Je réfléchis longuement, pesant le pour et le contre de l'offre. S'il ne s'agissait que d'un rêve, je n'avais rien à perdre. Néanmoins, si tout cela était bel et bien réel, je me retrouverais à nouveau dans mon monde, des médocs dans les veines et des ennemis à tous coins de rue, mon âme en solde pour des démons douteux. Mais, l'idée se faisait plus présente en moi. Au final, qu'avais-je à perdre ?
« Si je dis oui, qu'adviendra-t-il de moi une fois que ma vengeance sera accomplie ? Demandai-je, toujours aussi méfiant envers les créatures autour de moi, les observant une à une du coin de l'œil, revenant toujours sur le plus bavard de tous, se tenant en face de moi, avec ses yeux affamés.
-Alors je serai tien, et tu seras mien. Nous te laisserons dix ans, et… Tu verras bien après ce laps de temps. »
Sa réponse ne m'éclairait absolument pas, et je ne fis que douter encore plus. Mais, au fond, qu'avais réellement à perdre ? Autant me venger une bonne fois pour toutes, et cela me parût réellement tentant.
« J'accepte votre foutue offre. Mais je déciderai de tout ! je déclarai, la mâchoire serrée alors que je l'observai sourire de plus belle, ses dents dignes des plus grands prédateurs toutes sorties.
-Bien entendu. »
Il s'approcha de moi avec une certaine lascivité, et c'est alors qu'il changea complètement de forme, troquant son apparence monstrueuse contre une visage blanc, entouré par de fins cheveux bruns légèrement ondulés sur le haut du crâne, un sourire toujours peint sur des lèvres désormais droites et un peu bombées, et enfin je pus plonger mes yeux dans autre chose que deux trous noirs, désormais je fixais deux magnifiques iris bruns brillants d'une lueur cruelle.

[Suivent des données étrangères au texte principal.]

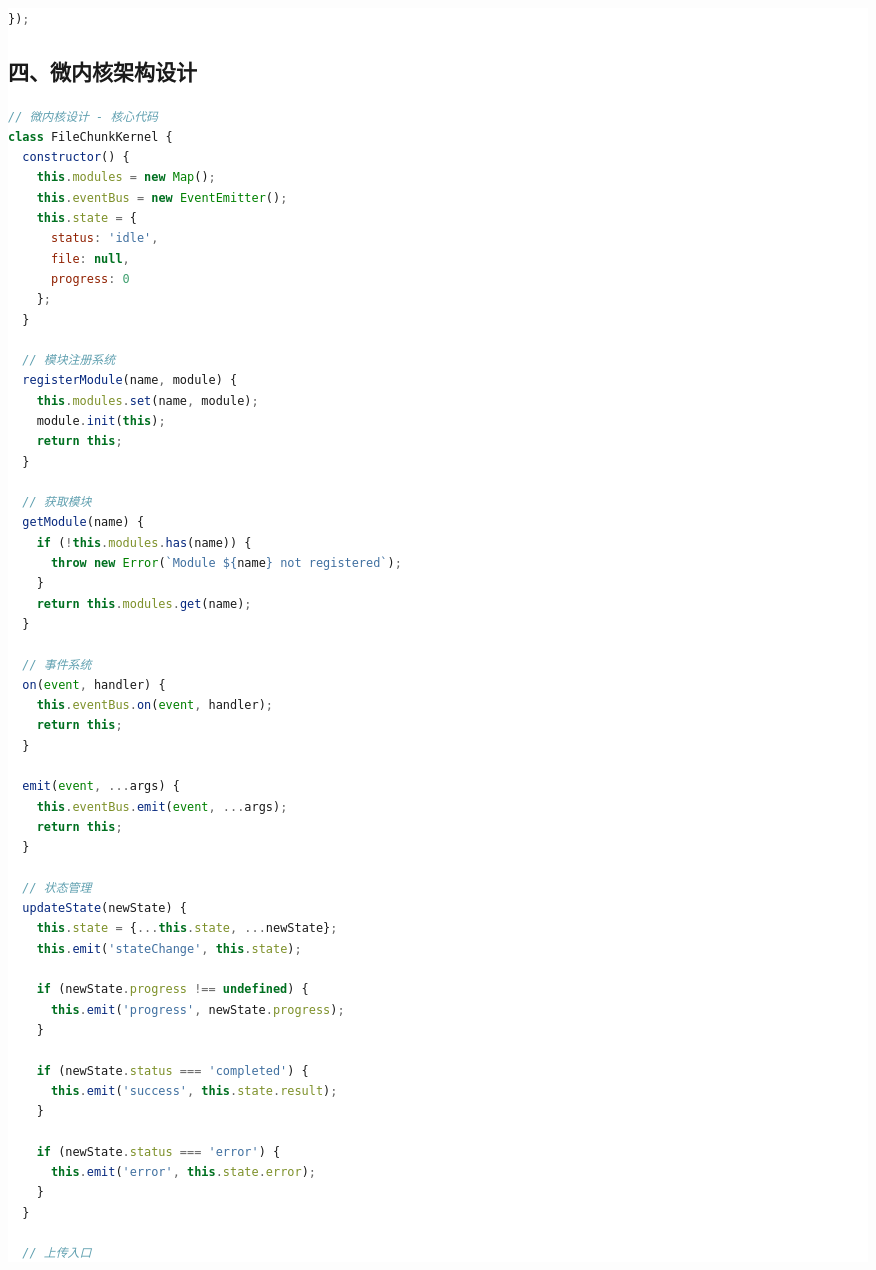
 ```javascript
});
```

## 四、微内核架构设计

```javascript
// 微内核设计 - 核心代码
class FileChunkKernel {
  constructor() {
    this.modules = new Map();
    this.eventBus = new EventEmitter();
    this.state = {
      status: 'idle',
      file: null,
      progress: 0
    };
  }

  // 模块注册系统
  registerModule(name, module) {
    this.modules.set(name, module);
    module.init(this);
    return this;
  }

  // 获取模块
  getModule(name) {
    if (!this.modules.has(name)) {
      throw new Error(`Module ${name} not registered`);
    }
    return this.modules.get(name);
  }

  // 事件系统
  on(event, handler) {
    this.eventBus.on(event, handler);
    return this;
  }

  emit(event, ...args) {
    this.eventBus.emit(event, ...args);
    return this;
  }

  // 状态管理
  updateState(newState) {
    this.state = {...this.state, ...newState};
    this.emit('stateChange', this.state);

    if (newState.progress !== undefined) {
      this.emit('progress', newState.progress);
    }

    if (newState.status === 'completed') {
      this.emit('success', this.state.result);
    }

    if (newState.status === 'error') {
      this.emit('error', this.state.error);
    }
  }

  // 上传入口
```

« Nous avons donc conclu un pacte ? demanda-t-il à nouveau, sûrement pour être sûr que je ne retournais pas en arrière. Sa voix avait également changé, et était plus masculine, et séductrice. Son visage était à quelques centimètres de moi, et je sentis une aura sombre s'emparer de nos deux corps, au milieu de cet éther.
-J'accepte toujours. »
Il n'hésita pas et posa lentement une main pâle sur ma joue, avant de pencher son visage vers le mien jusqu'à sceller nos lèvres dans un baiser insensible, et pourtant réveillant tous mes sens, tel un sapin dont les guirlandes avaient été enfin branchés, je sentis mon être reprendre vie, chaque membre sembler plus réel alors que le baiser s'approfondissait. Je revivais. Ce n'est qu'une fois que je me sentis chavirer à nouveau que j'entendis une voix hurler mon nom, et aperçus une silhouette encore plus noire que le noir lui-même courir vers nous, ce qui ressemblait à une main se tendre vers nous. Le démon me regardera, son sourire carnassier à nouveau présent, ses yeux se teintant d'une faible lueur écarlate, et ce fut la dernière chose que je vis de ce monde.
Il était déjà trop tard.
Le réveil fut pénible. Un mal de crâne cinglant répandit en moi une vague de chaleur désagréable. J'essayai de bouger, mais chaque muscle était endolori et mon esprit vaporeux avait du mal à recoller les morceaux. Avais-je bu quelque chose la veille ? Pris trop de médicaments ? A cette simple question, tout me revint en mémoire, de la première pilule au baiser immatériel, ce qui eut pour effet de me glacer le sang, avant qu'une vague douloureuse vienne le réchauffer à nouveau. Une impression de déception s'empara de moi alors que je réalisai que je n'avais pas réussi, encore une fois. Je n'étais pas mort, j'étais encore sur cette foutue terre, entouré de ces foutus abrutis, tous aussi cons et aveugles les uns que les autres. Alors que j'ouvrai lentement les yeux, deux bras protecteurs m'entourèrent, et une pluie de baisers s'abattit sur mon visage encore engourdi. Une voix claire et tremblante envahit mes pensées, ma mère.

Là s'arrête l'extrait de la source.